Sollten diese "Verbrecher" einst abgewaehlt oder gewaltsam entfernt worden sein, sehe ich trotzdem noch keine bluehenden Landschaften fuer Venezuela. Denn eine so zerstrittene Opposition macht mir nicht den Eindruck, ein so reiches Land serioes zu regieren. Zu gross sind die Verfuehrungen, die Dollars, die durch den Oelverkauf ins Land stroemen, in die eigenen Taschen zu lenken. Also wie jetzt auch.

Der augenblickliche "Sozialismus", den ich als venezolanischen Korruptionismus bezeichne, ist ein Plazebo. Alles, was auf den ersten Blick als Fortschritt fuer die arme Bevoelkerung gepriesen wurde, ist nur in kleinen Teilen eine Verbesserung. Wenn man fuer ein Kilo Mehl pro Kopf Stunden lang vor den staatlichen Lebensmittellaeden anstehen muss, um es billiger zu bekommen als im Supermarkt, ist das geradezu ein peinliche Erniedrigung.

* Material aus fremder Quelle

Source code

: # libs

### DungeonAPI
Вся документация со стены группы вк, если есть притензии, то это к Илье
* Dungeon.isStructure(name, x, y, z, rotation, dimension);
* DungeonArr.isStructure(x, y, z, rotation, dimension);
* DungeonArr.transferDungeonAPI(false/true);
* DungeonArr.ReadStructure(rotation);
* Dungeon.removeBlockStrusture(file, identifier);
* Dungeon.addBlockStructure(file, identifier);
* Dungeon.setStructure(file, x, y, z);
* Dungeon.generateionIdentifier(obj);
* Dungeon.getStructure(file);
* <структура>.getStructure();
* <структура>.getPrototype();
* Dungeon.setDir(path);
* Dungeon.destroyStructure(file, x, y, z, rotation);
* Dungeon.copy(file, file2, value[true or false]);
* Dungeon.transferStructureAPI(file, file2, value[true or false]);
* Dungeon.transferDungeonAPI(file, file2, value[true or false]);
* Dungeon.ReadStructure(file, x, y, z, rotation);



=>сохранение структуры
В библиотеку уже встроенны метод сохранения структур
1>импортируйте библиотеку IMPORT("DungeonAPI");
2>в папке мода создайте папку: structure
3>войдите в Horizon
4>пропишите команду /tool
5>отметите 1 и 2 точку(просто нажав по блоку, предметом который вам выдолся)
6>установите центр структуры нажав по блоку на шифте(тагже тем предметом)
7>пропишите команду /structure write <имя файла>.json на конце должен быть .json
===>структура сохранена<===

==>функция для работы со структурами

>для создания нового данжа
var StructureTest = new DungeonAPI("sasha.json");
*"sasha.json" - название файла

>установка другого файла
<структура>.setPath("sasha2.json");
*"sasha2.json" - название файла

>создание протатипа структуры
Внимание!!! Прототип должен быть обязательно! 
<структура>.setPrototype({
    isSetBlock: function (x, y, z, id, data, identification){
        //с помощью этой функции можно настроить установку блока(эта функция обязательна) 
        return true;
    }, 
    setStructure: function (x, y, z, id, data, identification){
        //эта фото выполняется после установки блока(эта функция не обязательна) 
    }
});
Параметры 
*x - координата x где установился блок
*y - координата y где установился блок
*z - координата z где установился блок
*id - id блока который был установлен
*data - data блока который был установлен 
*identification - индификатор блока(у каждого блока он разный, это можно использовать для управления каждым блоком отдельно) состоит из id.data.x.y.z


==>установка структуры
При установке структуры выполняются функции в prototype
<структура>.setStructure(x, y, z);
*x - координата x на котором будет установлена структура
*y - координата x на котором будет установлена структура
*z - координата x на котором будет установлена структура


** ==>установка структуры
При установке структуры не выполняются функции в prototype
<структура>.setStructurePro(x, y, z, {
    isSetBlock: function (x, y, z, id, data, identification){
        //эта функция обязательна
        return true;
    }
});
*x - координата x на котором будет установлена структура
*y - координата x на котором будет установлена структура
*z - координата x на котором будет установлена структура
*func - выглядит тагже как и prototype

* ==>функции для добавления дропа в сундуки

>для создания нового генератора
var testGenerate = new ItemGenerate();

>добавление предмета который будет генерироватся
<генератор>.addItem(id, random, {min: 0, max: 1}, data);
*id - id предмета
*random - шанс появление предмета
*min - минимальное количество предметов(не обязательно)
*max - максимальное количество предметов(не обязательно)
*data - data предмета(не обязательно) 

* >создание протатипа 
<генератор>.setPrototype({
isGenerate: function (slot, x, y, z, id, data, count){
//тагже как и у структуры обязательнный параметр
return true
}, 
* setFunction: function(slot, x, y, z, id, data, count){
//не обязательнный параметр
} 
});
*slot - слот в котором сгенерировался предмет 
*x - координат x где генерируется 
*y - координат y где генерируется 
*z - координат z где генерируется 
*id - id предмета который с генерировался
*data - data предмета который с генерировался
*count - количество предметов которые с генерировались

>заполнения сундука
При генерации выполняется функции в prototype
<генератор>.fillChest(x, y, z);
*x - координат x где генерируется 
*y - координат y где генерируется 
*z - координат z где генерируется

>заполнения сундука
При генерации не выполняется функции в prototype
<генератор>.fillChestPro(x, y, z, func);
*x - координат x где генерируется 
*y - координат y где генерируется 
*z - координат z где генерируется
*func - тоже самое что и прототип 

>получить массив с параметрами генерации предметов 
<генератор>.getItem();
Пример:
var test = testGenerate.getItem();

Ebenso verhaelt es sich vor den kostenlosen Hospitaelern. 100 m lange Schlangen. Aber das merken die Indios gar nicht mehr. Sie freuen sich mittlerweile schon, dass sie ueberhaupt noch was zu beissen kriegen. Und wat nutzt es den armen Scheisserchen, dass das Benzin umsonst zu haben ist ? Sie haben keine Autos, um den "Vorteil" geniessen zu koennen. Es ist alles so abstrakt und unueberlegt, dass man als "neutraler" Beobachter besser gar nicht mehr hin schaut X(

Chavez hatte gute Ansaetze und ein Herz fuer die arme Bevoelkerung, das ist unbestritten. Nur seine Paranoia gegenueber den USA oder der Opposition bekam er vor seinem Tode nich mehr fott :( Seine autokratischen Alleingaenge sind fuer Maduro nun Vorbild :thumbdown: Ich behaupte: Je duemmer ein Volk ist, desto mehr und laenger kann man es verarschen. Sollte es eines Tages auf den Trichter gekommen sein, dass sie nur eine Art Alibifunktion hatten, um die regierenden Kapitalisten unglaublich reich zu machen, haben die sich im Falle eines Kollaps flott abgesetzt. Die Dollars liegen eh nicht mehr in Venezuela, sondern sind in den USA oder anderen Laendern gebunkert und "gut angelgt".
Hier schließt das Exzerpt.